WORK ITEM »
Go through the records and copy each line where the word "volumetric" occurs.

:: INPUT ::

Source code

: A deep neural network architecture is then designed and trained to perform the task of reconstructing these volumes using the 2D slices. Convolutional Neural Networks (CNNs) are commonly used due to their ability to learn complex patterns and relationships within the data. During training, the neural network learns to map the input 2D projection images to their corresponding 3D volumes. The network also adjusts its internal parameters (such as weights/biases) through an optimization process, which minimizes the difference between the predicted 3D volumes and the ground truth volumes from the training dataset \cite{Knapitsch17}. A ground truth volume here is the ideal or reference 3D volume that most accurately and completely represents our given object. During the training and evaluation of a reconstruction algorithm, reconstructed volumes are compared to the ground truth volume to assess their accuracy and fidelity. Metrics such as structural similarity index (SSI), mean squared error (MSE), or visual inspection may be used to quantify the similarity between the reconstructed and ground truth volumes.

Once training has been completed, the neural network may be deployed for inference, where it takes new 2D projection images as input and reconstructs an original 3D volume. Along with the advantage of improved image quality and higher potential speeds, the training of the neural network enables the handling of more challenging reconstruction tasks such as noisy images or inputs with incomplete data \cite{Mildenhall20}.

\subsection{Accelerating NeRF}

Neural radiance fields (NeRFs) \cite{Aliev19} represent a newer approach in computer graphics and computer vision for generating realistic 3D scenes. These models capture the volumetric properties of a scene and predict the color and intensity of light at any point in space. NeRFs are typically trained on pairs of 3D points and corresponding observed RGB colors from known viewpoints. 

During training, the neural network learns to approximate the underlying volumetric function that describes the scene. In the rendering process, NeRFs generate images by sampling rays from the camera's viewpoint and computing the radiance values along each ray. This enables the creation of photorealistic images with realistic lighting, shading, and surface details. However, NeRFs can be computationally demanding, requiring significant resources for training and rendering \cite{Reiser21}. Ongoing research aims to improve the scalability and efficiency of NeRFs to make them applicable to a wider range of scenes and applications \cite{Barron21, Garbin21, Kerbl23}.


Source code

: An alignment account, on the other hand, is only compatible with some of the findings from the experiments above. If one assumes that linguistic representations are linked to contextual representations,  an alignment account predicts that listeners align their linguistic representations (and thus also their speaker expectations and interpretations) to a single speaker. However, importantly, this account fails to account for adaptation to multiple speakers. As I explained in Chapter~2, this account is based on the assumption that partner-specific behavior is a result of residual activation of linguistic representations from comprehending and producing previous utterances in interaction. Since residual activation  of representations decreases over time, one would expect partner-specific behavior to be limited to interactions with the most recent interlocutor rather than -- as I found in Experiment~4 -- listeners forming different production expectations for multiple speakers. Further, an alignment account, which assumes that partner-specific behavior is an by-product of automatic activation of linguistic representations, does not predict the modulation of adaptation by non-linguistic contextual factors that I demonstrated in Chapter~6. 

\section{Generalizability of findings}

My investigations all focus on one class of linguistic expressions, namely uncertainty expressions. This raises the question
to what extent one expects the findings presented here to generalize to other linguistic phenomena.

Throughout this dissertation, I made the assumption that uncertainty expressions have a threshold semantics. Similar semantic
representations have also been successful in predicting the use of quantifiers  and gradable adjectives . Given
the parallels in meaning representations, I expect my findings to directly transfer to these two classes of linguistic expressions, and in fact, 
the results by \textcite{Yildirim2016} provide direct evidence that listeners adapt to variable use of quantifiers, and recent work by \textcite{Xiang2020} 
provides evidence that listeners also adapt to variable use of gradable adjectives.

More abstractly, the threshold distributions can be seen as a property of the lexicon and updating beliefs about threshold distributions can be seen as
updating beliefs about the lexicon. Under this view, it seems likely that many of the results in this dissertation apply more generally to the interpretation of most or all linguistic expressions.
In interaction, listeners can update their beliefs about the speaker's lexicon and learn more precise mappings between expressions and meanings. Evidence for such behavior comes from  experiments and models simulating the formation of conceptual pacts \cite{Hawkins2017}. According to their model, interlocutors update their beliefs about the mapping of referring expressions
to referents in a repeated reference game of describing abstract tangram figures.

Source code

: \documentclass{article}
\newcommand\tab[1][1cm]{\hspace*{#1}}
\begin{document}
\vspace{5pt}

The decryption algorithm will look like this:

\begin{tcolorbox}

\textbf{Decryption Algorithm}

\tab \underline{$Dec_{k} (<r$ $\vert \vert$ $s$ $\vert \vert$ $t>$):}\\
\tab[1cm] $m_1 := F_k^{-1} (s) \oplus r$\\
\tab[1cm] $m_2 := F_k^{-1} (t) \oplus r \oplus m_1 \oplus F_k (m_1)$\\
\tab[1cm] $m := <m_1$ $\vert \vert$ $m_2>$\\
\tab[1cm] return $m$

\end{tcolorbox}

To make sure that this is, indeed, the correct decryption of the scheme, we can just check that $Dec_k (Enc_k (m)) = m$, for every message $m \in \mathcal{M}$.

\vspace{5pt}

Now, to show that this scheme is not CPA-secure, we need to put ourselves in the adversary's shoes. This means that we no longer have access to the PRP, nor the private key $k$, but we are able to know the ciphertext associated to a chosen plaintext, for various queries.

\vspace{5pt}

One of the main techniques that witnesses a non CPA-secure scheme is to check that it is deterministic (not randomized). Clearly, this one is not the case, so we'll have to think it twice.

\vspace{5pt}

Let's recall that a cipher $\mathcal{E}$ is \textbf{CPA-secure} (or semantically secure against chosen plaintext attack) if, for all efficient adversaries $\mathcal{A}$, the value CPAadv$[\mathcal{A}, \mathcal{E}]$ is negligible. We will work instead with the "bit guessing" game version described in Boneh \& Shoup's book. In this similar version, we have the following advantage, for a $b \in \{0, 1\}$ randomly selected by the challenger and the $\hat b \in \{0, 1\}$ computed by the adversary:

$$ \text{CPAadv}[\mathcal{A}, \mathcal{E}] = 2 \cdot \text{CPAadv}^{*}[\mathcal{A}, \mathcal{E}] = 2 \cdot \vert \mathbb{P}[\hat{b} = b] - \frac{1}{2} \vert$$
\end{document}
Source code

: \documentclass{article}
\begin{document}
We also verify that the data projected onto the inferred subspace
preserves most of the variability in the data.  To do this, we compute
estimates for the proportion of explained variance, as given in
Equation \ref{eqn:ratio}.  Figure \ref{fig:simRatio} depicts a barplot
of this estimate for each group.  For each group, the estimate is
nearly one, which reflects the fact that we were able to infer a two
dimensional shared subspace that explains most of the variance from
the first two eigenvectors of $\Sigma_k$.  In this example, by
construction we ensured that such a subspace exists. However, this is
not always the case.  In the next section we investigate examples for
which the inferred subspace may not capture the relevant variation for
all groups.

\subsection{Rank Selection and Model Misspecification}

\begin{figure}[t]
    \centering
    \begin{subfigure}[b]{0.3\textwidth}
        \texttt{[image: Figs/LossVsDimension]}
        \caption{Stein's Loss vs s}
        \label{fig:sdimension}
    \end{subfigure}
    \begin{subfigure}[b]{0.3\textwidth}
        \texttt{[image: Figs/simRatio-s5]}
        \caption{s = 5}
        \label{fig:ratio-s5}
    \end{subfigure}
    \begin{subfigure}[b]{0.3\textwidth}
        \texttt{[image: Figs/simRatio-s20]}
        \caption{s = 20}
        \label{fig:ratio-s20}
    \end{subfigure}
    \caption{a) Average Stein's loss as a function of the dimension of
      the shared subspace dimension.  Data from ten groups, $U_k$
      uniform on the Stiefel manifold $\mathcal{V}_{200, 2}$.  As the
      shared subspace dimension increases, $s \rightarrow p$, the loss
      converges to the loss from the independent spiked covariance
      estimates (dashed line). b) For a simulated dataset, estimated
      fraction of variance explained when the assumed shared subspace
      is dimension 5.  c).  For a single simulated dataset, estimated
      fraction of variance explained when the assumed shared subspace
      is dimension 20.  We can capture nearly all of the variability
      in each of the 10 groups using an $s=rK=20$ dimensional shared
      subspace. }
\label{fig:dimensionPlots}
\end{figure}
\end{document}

:::
:: INPUT ::

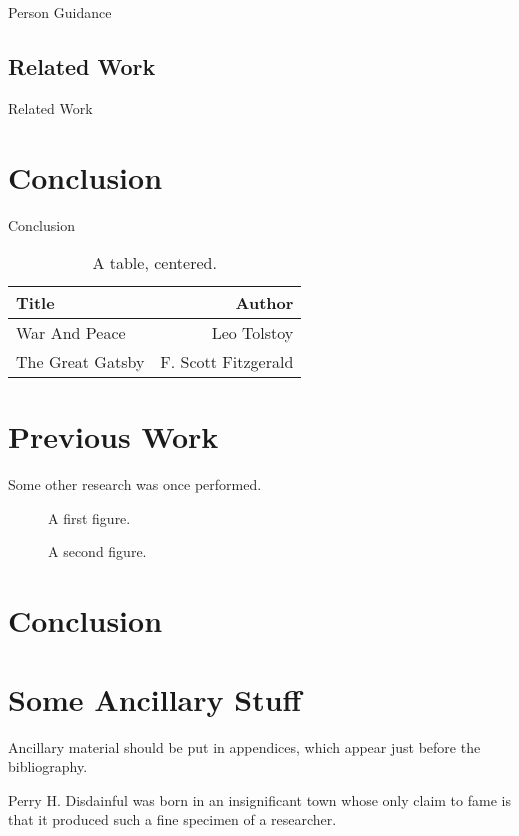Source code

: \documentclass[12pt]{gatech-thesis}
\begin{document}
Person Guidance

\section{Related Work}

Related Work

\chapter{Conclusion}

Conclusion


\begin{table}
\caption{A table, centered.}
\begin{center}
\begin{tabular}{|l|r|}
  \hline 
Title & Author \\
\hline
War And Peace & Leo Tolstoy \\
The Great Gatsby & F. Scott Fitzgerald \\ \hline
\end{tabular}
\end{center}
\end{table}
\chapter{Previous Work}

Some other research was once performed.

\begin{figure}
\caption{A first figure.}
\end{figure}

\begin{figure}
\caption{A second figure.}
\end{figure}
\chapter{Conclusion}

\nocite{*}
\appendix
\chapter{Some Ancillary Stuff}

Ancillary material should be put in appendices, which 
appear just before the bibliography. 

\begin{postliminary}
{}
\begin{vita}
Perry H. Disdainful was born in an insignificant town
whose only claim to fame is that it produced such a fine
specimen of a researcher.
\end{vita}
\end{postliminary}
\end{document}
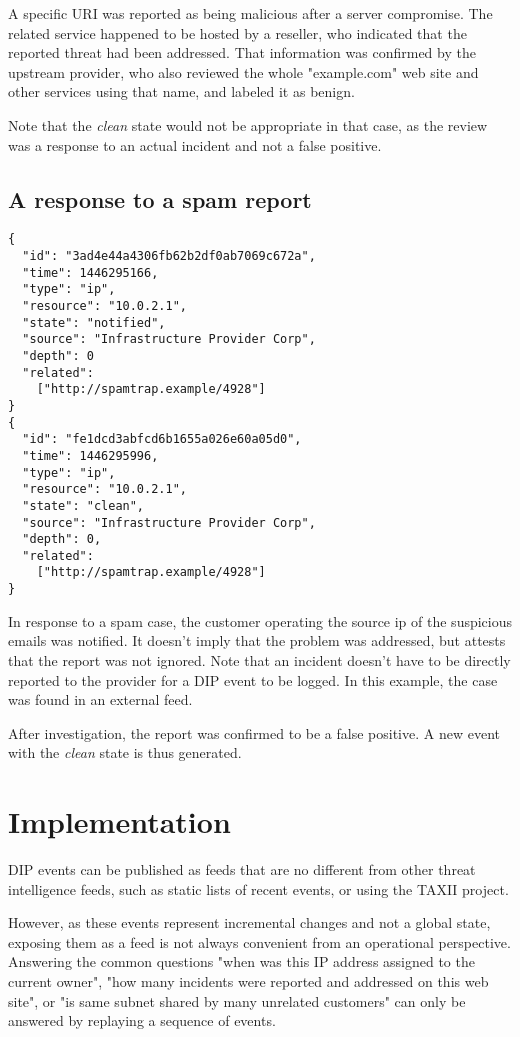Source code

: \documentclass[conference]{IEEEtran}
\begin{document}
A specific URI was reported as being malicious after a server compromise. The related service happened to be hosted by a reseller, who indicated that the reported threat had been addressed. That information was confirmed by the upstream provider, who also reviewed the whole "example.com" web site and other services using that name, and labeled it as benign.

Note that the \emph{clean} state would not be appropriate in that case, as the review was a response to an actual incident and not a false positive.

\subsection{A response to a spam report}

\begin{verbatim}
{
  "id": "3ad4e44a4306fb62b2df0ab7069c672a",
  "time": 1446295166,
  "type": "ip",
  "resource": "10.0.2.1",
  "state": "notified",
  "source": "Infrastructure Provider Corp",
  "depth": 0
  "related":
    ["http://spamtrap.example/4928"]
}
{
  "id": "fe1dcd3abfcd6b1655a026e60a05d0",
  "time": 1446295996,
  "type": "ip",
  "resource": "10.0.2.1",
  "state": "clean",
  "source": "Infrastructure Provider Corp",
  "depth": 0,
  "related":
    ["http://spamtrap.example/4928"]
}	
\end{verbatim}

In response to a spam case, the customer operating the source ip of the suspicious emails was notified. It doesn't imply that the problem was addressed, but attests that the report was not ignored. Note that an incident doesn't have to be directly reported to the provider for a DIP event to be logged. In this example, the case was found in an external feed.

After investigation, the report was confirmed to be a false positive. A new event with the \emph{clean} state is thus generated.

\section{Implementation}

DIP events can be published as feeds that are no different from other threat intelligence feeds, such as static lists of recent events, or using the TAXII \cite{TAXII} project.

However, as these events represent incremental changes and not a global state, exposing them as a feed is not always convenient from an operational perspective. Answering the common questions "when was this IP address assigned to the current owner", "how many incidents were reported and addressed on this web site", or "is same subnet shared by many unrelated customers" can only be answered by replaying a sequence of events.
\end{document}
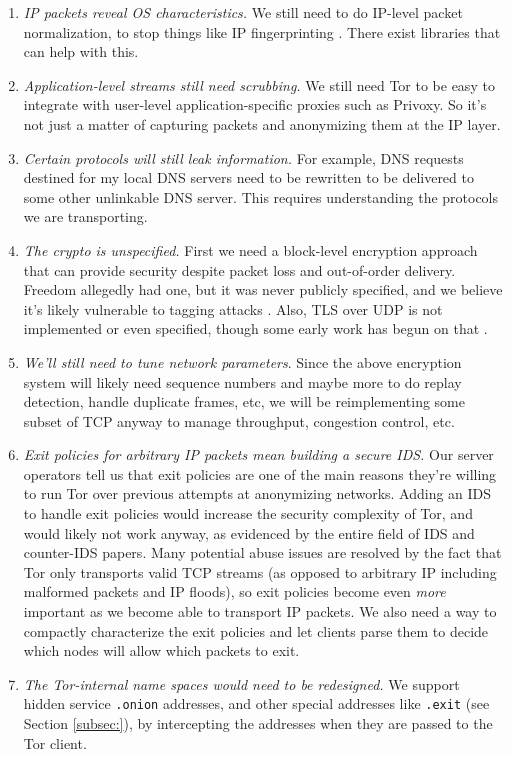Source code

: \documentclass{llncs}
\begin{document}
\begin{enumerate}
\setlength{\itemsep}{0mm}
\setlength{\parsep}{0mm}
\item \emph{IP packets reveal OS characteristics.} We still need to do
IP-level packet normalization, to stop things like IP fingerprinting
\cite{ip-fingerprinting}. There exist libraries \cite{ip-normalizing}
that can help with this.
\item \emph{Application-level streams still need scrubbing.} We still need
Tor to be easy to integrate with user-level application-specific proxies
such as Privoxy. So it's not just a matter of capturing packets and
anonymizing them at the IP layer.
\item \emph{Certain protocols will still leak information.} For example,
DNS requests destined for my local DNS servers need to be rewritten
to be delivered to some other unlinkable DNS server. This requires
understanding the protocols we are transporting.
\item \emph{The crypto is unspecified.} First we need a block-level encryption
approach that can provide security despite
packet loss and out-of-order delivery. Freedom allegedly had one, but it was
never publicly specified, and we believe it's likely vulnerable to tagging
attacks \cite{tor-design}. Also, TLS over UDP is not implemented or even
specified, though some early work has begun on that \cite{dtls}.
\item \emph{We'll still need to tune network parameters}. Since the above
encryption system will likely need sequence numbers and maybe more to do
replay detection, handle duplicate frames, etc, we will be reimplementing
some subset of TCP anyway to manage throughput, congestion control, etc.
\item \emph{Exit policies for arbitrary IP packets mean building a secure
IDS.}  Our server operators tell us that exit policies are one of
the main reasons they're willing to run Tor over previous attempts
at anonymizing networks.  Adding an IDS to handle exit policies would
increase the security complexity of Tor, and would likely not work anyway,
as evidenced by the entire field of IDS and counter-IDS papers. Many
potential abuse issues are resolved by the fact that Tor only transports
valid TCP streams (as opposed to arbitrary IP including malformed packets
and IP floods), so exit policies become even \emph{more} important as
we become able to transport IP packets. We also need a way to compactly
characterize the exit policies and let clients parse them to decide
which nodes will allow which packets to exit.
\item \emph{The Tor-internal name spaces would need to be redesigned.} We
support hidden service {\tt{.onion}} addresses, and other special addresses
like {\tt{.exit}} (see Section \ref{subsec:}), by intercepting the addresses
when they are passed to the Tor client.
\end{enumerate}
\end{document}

:::

ANSWER AREA »
Neural radiance fields (NeRFs) \cite{Aliev19} represent a newer approach in computer graphics and computer vision for generating realistic 3D scenes. These models capture the volumetric properties of a scene and predict the color and intensity of light at any point in space. NeRFs are typically trained on pairs of 3D points and corresponding observed RGB colors from known viewpoints. 
During training, the neural network learns to approximate the underlying volumetric function that describes the scene. In the rendering process, NeRFs generate images by sampling rays from the camera's viewpoint and computing the radiance values along each ray. This enables the creation of photorealistic images with realistic lighting, shading, and surface details. However, NeRFs can be computationally demanding, requiring significant resources for training and rendering \cite{Reiser21}. Ongoing research aims to improve the scalability and efficiency of NeRFs to make them applicable to a wider range of scenes and applications \cite{Barron21, Garbin21, Kerbl23}.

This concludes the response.